Lo único que en estos momentos deseo hacer es dormir, dar paseos en la naturaleza
y que el mundanal ruido me deje en paz. En la paz de la individual soledad, me
refiero. O sea, de la mía. El retiro es el único lugar en el que el espíritu se
restablece de las heridas sufridas al tiempo que genera nuevas fuerzas para el viaje
que se aproxima y que resultará, de seguro, más complicado. Debe ser la edad. Otra
explicación no encuentro, la verdad. La
dificultad que la edad representa ha de ser subsanada con la estabilidad de la
energía y la lucidez del espíritu. Pero el espíritu acaba de despertar y aún se
halla en esos primeros instantes del despabilamiento en los que mientras una
parte de él ha aterrizado en la dimensión de lo real, la otra se encuentra
todavía inmersa en el reino de Orfeo y no siente ningún interés por regresar.
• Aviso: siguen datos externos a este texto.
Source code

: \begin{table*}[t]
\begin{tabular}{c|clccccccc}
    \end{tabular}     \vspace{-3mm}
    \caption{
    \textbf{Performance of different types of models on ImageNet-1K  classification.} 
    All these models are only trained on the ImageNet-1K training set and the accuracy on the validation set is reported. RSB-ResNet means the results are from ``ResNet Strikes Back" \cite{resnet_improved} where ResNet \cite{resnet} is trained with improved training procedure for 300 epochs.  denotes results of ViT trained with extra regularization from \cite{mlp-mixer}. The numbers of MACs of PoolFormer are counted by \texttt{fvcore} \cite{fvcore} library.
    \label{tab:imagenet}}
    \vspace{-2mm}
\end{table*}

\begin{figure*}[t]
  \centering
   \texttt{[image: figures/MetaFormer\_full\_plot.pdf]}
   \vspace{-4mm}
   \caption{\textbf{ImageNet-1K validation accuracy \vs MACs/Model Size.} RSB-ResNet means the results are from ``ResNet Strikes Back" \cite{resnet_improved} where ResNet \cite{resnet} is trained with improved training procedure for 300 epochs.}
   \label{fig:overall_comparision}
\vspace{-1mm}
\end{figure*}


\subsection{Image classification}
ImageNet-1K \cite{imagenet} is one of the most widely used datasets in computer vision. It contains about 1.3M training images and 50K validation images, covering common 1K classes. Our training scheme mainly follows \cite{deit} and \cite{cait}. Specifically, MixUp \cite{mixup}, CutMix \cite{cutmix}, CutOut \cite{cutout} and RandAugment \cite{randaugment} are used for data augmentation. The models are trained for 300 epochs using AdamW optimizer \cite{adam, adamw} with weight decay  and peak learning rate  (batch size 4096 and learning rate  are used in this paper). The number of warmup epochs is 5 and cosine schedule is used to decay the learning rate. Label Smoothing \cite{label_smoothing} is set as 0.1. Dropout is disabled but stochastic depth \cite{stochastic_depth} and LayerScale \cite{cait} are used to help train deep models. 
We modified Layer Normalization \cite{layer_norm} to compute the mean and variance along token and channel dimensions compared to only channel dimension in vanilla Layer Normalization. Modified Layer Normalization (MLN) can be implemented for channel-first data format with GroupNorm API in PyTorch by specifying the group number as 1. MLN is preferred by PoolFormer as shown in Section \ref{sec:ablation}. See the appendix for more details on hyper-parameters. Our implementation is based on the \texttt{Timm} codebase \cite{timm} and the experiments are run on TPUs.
Con
la energía, por su parte, sucede que por más que ya no sufra de cortocircuitos,
ha de controlar sus fuerzas, de manera que todo transcurra con la lentitud que
asegura la conciencia de estar aquí y ahora. Es la edad la que me sitúa delante
de la puerta que abre el camino hacia la vejez. De allí a la eternidad, pienso.
Es un pensamiento que a Jorge el tranquilo le acongoja y que, a mí, de carácter
mosquetero, me lanza, en cambio, a aceptar el desafío de llegar a mi final como
mujer sabia y no como necia. Habiendo cumplido no mi deber ni mi destino, sino habiendo
conseguido mi desarrollo como ser humano pleno en libertad y plena conciencia. Haber
creído en lo que se ha hecho, sabiendo por qué se hacía lo que se hacía y por
qué no se ha hecho aquello que se ha dejado sin hacer resulta de fundamental
importancia a la hora de rendir cuentas al Absoluto trascendental. No para el Absoluto
trascendental, entendámonos, sino para los que estamos en el patíbulo y hemos
de responder lo que se nos pregunta. Con esto no pretendo decir que los sucesos
del exterior me resulten indiferentes. Es sencillamente, que me siento incapaz
de enfrentarme al caos en el que ha decidido sumirse el mundanal ruido a fin de
tener una excusa para recibir alborozado la dictadura, da igual qué tipo de
dictadura, que le llegará si sigue empeñado
en mantenerse en ese estado de profunda, profunda para no decir metafísica, en
el que gira y gira y gira desde hace un par de décadas creando espirales,
primero, y tornados, después y saltando de tornado en tornado porque en una
realidad cuántica, postmoderna, nominalista y sin Dios, sólo existen puntos. Puntos
y no líneas. A lo sumo túneles. ¡Túneles que conectan diferentes dimensiones y
diferentes universos son las únicas construcciones que hoy en día se permiten!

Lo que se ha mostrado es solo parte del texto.